#### Recorded information

____

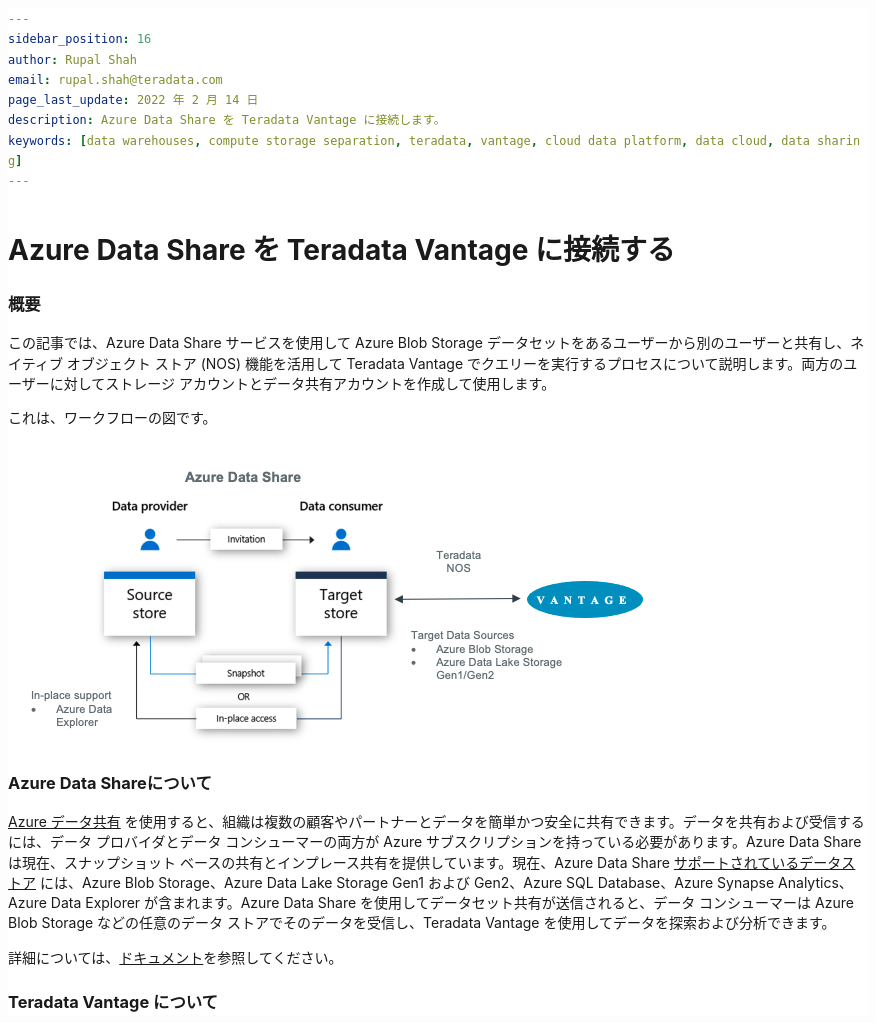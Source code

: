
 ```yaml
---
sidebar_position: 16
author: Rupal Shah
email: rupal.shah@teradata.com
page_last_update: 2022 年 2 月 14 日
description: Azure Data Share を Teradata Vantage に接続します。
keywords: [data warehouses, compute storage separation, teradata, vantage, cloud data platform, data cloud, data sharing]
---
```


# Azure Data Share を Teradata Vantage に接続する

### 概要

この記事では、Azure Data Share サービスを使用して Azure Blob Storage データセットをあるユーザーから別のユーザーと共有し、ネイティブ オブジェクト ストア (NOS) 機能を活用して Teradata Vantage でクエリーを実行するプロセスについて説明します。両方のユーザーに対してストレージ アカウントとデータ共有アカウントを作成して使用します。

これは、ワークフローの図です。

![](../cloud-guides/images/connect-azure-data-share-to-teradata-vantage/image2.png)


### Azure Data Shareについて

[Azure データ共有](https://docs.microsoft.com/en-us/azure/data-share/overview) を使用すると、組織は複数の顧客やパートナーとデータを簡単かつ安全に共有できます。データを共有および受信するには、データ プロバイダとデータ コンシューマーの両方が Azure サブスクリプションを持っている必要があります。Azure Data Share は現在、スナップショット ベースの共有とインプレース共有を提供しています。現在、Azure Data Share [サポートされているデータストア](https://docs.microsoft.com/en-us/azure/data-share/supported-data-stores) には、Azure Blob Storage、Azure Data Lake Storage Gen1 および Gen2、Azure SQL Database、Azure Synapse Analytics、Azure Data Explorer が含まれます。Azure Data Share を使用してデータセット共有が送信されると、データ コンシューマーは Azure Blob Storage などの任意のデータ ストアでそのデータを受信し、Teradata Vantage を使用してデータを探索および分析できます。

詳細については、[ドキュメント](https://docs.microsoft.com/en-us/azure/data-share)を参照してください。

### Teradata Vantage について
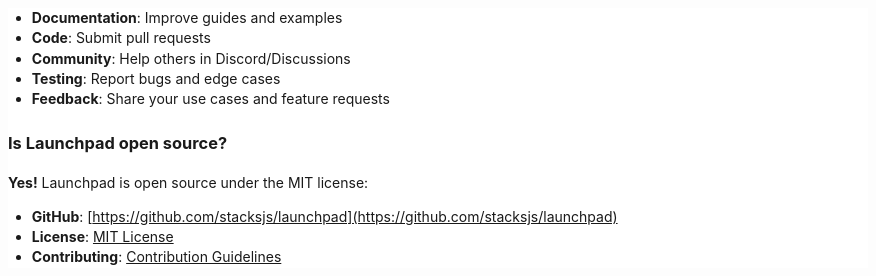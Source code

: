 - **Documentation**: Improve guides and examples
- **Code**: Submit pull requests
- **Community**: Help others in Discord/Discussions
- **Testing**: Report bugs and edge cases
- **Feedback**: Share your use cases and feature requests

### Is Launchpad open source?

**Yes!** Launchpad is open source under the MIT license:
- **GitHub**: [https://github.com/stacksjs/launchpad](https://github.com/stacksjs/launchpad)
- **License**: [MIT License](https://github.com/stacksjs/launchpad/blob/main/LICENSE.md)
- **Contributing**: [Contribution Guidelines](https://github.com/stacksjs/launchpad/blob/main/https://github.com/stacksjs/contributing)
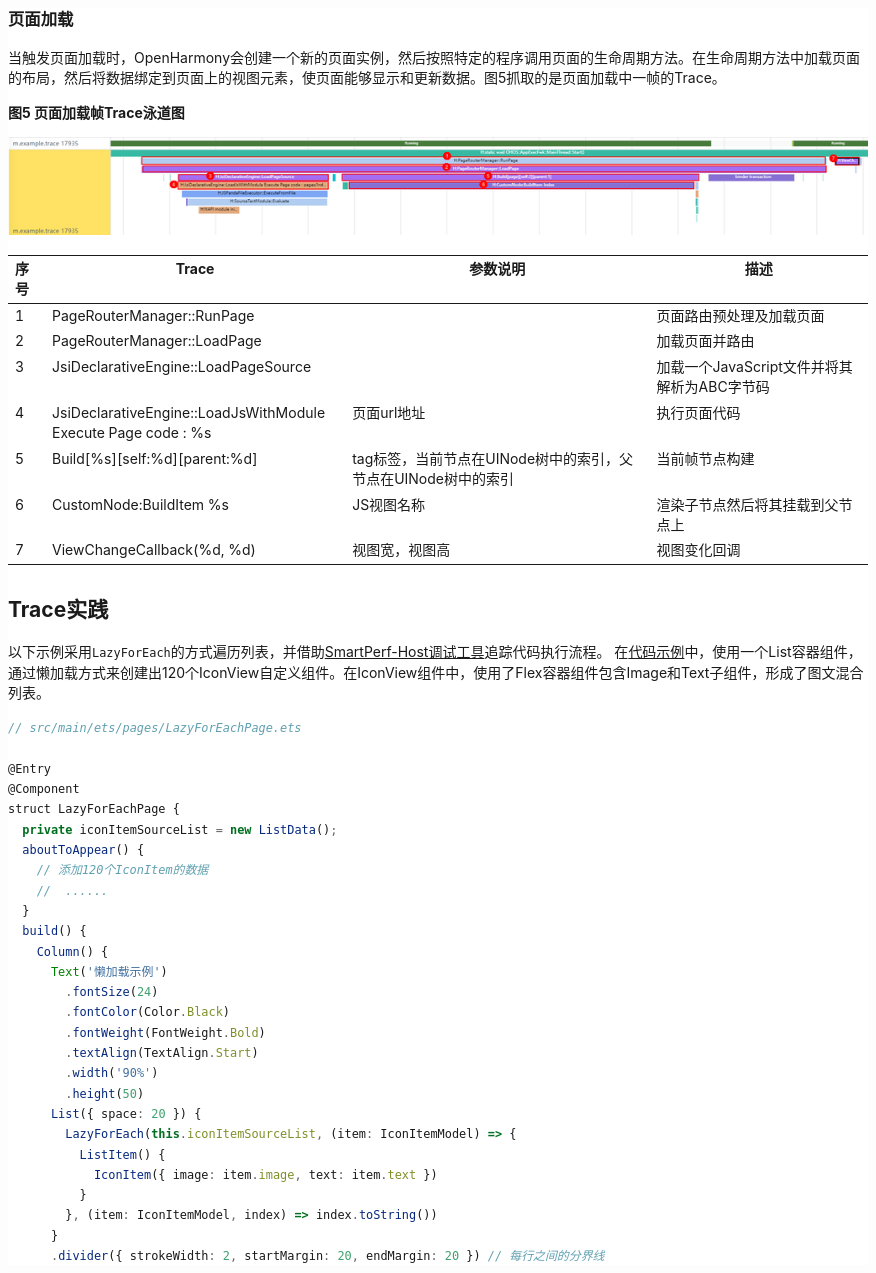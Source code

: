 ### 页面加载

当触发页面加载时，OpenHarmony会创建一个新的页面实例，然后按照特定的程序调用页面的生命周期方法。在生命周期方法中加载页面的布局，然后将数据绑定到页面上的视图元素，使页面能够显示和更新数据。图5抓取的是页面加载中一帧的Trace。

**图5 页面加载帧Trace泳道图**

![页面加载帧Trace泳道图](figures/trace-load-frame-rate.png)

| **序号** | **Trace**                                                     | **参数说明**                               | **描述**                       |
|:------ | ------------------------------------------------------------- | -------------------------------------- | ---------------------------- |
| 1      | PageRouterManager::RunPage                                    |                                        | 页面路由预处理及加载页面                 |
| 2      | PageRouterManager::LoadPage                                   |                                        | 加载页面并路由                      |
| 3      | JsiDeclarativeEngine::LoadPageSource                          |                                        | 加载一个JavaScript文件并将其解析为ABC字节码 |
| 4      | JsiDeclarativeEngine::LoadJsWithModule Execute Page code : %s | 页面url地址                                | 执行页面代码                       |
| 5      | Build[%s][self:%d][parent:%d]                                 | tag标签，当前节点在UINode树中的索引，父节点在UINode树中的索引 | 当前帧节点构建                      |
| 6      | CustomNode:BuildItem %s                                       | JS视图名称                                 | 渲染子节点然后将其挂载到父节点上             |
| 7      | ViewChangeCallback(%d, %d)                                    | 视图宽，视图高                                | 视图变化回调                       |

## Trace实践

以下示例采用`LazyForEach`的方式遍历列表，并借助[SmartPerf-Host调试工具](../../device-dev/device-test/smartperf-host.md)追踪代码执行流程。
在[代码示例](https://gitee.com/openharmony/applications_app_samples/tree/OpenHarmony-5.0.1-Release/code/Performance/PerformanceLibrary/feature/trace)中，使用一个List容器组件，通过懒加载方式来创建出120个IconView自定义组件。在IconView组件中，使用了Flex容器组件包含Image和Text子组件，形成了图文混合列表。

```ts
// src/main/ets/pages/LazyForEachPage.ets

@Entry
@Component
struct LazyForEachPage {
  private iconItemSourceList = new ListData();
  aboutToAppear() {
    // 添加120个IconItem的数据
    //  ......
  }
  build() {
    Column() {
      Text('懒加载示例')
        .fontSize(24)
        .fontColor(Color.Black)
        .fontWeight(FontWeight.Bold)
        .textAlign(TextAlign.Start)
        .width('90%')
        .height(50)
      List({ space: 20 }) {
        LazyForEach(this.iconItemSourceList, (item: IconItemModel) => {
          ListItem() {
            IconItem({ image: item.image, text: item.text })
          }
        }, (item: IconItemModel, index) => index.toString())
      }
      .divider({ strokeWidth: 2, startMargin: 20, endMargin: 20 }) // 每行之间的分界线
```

____

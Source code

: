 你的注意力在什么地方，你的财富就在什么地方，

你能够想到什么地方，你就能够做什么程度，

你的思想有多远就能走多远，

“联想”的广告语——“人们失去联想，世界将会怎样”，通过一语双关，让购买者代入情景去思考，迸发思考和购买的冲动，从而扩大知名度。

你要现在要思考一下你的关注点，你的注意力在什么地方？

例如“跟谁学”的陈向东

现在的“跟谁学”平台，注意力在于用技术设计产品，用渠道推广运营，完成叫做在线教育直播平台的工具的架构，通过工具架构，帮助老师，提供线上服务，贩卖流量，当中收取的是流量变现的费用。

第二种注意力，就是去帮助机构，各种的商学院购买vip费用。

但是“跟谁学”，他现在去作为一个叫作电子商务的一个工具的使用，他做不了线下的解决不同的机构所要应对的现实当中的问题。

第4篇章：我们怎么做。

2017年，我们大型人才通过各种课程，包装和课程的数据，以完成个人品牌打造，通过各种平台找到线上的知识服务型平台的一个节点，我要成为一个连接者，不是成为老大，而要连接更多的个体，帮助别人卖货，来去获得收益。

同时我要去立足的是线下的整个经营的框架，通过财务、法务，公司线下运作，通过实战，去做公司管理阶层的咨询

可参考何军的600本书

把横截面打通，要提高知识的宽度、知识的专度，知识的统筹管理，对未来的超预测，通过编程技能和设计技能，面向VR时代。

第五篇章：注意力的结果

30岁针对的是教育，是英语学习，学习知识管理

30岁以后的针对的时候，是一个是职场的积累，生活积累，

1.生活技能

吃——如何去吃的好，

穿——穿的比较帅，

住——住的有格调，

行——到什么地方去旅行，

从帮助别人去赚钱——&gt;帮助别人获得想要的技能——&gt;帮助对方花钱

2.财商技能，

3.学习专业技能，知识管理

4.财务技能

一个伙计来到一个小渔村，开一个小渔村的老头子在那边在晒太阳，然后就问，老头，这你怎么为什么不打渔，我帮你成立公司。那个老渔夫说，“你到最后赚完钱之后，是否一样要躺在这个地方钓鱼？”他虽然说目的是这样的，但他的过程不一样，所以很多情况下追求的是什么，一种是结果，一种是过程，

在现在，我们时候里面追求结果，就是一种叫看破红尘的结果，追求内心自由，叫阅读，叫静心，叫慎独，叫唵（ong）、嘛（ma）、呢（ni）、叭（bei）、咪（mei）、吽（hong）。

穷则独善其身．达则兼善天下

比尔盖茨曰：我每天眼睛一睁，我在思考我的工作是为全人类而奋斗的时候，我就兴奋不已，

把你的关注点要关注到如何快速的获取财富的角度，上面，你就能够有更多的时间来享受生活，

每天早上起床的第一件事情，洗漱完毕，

____

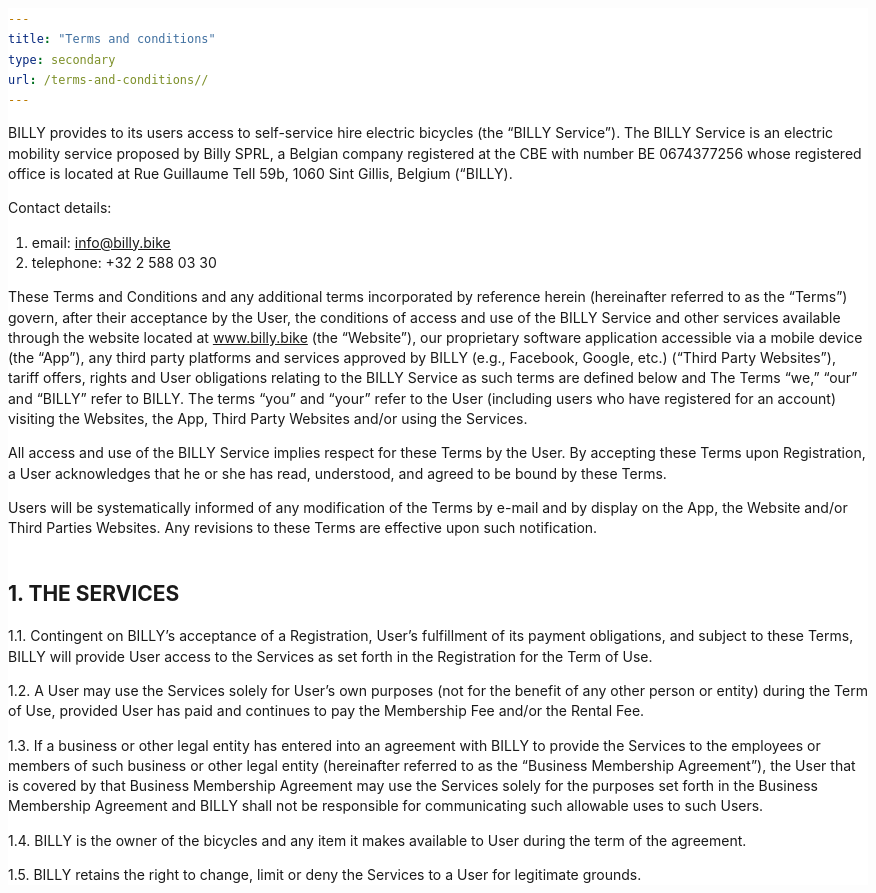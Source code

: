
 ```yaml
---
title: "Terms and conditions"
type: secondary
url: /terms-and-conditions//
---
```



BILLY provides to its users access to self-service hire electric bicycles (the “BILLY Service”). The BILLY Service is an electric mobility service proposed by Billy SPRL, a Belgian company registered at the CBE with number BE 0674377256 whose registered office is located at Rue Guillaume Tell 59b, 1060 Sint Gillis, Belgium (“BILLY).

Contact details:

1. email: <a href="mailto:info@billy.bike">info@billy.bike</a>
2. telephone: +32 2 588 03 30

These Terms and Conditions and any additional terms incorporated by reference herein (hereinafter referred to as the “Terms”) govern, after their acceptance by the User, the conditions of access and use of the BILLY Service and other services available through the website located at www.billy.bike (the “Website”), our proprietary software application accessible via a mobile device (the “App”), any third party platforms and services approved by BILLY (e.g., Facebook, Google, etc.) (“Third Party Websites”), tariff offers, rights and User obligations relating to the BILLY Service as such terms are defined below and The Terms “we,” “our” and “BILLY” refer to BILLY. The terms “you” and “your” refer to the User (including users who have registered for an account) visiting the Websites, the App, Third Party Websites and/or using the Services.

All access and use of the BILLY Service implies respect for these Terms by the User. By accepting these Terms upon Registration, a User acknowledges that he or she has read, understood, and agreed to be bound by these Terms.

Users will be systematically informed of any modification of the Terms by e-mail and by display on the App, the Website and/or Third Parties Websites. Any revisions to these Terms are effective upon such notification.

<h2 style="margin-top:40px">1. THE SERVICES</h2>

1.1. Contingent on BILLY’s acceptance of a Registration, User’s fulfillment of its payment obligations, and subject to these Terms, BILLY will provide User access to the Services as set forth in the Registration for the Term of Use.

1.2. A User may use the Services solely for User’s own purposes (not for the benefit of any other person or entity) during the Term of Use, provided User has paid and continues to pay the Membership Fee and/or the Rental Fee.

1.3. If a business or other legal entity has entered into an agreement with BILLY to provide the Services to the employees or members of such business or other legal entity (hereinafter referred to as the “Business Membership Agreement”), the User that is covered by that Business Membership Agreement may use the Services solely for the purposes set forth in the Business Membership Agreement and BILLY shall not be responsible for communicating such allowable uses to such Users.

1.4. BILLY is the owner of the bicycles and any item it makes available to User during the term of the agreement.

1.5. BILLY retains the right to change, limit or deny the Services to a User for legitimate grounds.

____

#### What to produce
Show every line of the data that includes the string "docs".

#### Result of the task
[Azure データ共有](https://docs.microsoft.com/en-us/azure/data-share/overview) を使用すると、組織は複数の顧客やパートナーとデータを簡単かつ安全に共有できます。データを共有および受信するには、データ プロバイダとデータ コンシューマーの両方が Azure サブスクリプションを持っている必要があります。Azure Data Share は現在、スナップショット ベースの共有とインプレース共有を提供しています。現在、Azure Data Share [サポートされているデータストア](https://docs.microsoft.com/en-us/azure/data-share/supported-data-stores) には、Azure Blob Storage、Azure Data Lake Storage Gen1 および Gen2、Azure SQL Database、Azure Synapse Analytics、Azure Data Explorer が含まれます。Azure Data Share を使用してデータセット共有が送信されると、データ コンシューマーは Azure Blob Storage などの任意のデータ ストアでそのデータを受信し、Teradata Vantage を使用してデータを探索および分析できます。
詳細については、[ドキュメント](https://docs.microsoft.com/en-us/azure/data-share)を参照してください。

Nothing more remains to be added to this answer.